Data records
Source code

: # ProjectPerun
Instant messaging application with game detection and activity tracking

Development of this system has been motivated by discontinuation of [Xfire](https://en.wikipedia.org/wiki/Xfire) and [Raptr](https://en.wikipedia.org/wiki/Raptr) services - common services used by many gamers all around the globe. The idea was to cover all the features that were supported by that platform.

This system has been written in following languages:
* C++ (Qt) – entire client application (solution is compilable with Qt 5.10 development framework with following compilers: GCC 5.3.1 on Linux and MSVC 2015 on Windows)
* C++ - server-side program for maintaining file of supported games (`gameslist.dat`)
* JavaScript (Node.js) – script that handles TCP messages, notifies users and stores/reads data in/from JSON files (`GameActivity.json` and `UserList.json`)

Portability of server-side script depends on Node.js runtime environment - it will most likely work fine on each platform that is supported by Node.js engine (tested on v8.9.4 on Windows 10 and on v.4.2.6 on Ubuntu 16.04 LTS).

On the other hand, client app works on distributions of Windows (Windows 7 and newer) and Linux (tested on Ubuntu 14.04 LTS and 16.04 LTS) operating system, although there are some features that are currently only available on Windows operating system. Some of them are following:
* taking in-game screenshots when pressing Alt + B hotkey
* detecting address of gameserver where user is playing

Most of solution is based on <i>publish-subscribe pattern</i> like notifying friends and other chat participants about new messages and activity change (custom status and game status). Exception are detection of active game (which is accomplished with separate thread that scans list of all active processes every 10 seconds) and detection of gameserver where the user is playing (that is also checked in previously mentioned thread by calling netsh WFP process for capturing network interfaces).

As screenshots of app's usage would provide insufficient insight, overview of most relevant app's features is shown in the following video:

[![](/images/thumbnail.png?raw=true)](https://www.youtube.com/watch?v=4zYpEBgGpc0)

TASK ITEM: Print the data in full. Match it exactly.

TASK OUTPUT:
Source code

: # ProjectPerun
Instant messaging application with game detection and activity tracking

Development of this system has been motivated by discontinuation of [Xfire](https://en.wikipedia.org/wiki/Xfire) and [Raptr](https://en.wikipedia.org/wiki/Raptr) services - common services used by many gamers all around the globe. The idea was to cover all the features that were supported by that platform.

This system has been written in following languages:
* C++ (Qt) – entire client application (solution is compilable with Qt 5.10 development framework with following compilers: GCC 5.3.1 on Linux and MSVC 2015 on Windows)
* C++ - server-side program for maintaining file of supported games (`gameslist.dat`)
* JavaScript (Node.js) – script that handles TCP messages, notifies users and stores/reads data in/from JSON files (`GameActivity.json` and `UserList.json`)

Portability of server-side script depends on Node.js runtime environment - it will most likely work fine on each platform that is supported by Node.js engine (tested on v8.9.4 on Windows 10 and on v.4.2.6 on Ubuntu 16.04 LTS).

On the other hand, client app works on distributions of Windows (Windows 7 and newer) and Linux (tested on Ubuntu 14.04 LTS and 16.04 LTS) operating system, although there are some features that are currently only available on Windows operating system. Some of them are following:
* taking in-game screenshots when pressing Alt + B hotkey
* detecting address of gameserver where user is playing

Most of solution is based on <i>publish-subscribe pattern</i> like notifying friends and other chat participants about new messages and activity change (custom status and game status). Exception are detection of active game (which is accomplished with separate thread that scans list of all active processes every 10 seconds) and detection of gameserver where the user is playing (that is also checked in previously mentioned thread by calling netsh WFP process for capturing network interfaces).

As screenshots of app's usage would provide insufficient insight, overview of most relevant app's features is shown in the following video:

[![](/images/thumbnail.png?raw=true)](https://www.youtube.com/watch?v=4zYpEBgGpc0)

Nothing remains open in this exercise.